Reachability analysis builds a call graph. It starts at your real entry points, the HTTP handlers, the CLI mains, the queue consumers, and it walks outward through your code, into your direct dependencies, and on into the transitive ones. Then for each CVE it asks one question: is there a path from an entry point to the vulnerable symbol.

If yes, the finding is real. If no, the vulnerable code is present but dead.

Run that across an estate and the numbers stop being frightening and start being useful.

612

high and critical findings reported by the scanner

178

actually reachable from any entry point

~70%

noise, with no path to the vulnerable code at all

Seventy percent is not a rounding error.
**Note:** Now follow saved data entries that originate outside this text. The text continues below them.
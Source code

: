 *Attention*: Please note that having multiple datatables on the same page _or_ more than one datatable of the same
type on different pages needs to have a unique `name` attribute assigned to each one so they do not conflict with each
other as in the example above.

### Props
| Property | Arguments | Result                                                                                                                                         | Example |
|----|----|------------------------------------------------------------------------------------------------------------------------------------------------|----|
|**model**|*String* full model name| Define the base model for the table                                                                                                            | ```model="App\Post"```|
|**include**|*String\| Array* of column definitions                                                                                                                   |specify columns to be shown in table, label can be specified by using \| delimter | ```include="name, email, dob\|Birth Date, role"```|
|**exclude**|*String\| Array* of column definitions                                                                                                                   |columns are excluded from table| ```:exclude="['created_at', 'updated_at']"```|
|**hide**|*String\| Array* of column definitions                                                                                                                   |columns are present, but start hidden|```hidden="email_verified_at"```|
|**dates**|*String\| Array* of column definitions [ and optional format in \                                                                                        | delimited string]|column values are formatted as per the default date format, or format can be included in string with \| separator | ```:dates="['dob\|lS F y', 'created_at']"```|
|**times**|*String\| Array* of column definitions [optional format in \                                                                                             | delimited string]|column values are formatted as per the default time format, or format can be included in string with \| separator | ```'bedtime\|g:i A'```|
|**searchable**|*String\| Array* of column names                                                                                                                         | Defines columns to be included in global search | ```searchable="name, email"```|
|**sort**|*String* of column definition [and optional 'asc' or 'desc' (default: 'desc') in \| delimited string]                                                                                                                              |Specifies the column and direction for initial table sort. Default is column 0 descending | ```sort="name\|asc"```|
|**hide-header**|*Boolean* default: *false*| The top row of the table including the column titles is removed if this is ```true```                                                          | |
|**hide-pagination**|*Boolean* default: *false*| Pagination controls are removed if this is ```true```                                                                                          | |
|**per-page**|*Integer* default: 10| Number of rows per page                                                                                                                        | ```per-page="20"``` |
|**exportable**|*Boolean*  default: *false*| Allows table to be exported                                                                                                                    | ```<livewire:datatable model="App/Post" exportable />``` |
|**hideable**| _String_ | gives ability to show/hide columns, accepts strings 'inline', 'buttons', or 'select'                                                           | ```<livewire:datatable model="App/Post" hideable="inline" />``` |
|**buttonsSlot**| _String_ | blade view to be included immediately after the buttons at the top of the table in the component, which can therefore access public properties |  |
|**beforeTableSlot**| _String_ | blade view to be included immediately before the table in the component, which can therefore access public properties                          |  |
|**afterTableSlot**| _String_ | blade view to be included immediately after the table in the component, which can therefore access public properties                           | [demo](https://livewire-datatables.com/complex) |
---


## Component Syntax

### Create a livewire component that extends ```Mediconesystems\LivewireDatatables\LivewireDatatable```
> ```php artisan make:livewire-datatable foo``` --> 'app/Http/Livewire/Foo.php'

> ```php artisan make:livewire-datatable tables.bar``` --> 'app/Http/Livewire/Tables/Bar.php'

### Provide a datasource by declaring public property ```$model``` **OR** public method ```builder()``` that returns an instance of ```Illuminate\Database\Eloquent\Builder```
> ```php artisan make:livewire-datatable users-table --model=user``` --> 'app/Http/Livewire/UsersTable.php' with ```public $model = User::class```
Seventy percent is the entire signal to noise problem, and it is the difference between a security team that can hold an SLA and a security team that is a running joke in the engineering all hands.

Three things vendors all call reachability

They do not mean the same thing. Know which one you are being sold.

Manifest level. Is the package imported anywhere at all, or is it just squatting in the lockfile. Cheap, fast, works in any language, and it will clear out your dev dependencies and your orphans. It is also a low bar, because "we import the library" is true of almost everything you care about. Expect twenty to thirty percent off the pile.

Function level, static. The real thing. Build the call graph, check the vulnerable symbol, not just the package. This is where the value is and it is also where the engineering gets hard, because it needs per language analysis, it needs a vulnerability database annotated with vulnerable symbols, and it fights badly with reflection, dynamic imports and dependency injection. Go and Java behave. Python and JavaScript do not. Expect sixty to eighty percent off the pile, which is the number that changes your life.

Runtime. Instrument the app, watch what actually loads and executes. Highest fidelity, no static guesswork, and it accounts for configuration for free. The catch is that it tells you what ran, not what could run. The vulnerable admin endpoint nobody hit this week looks unreachable. It is not unreachable. It is unvisited. Use it to confirm a finding, never to dismiss one.

The question that separates a real vendor from a reskinned scanner

Ignore the marketing number. Everybody claims ninety percent noise reduction. Ask this instead, and ask it in the demo, out loud.

the test

What percentage of the CVEs in your database have symbol level annotations, and what do you do when you cannot statically resolve a call.

The first half matters because reachability is only possible for CVEs where somebody bothered to identify the vulnerable function. If the honest answer is forty percent, then sixty percent of your findings fall back to package level analysis no matter how good the call graph engine is. That is the dirty secret of this entire product category and most buyers never ask.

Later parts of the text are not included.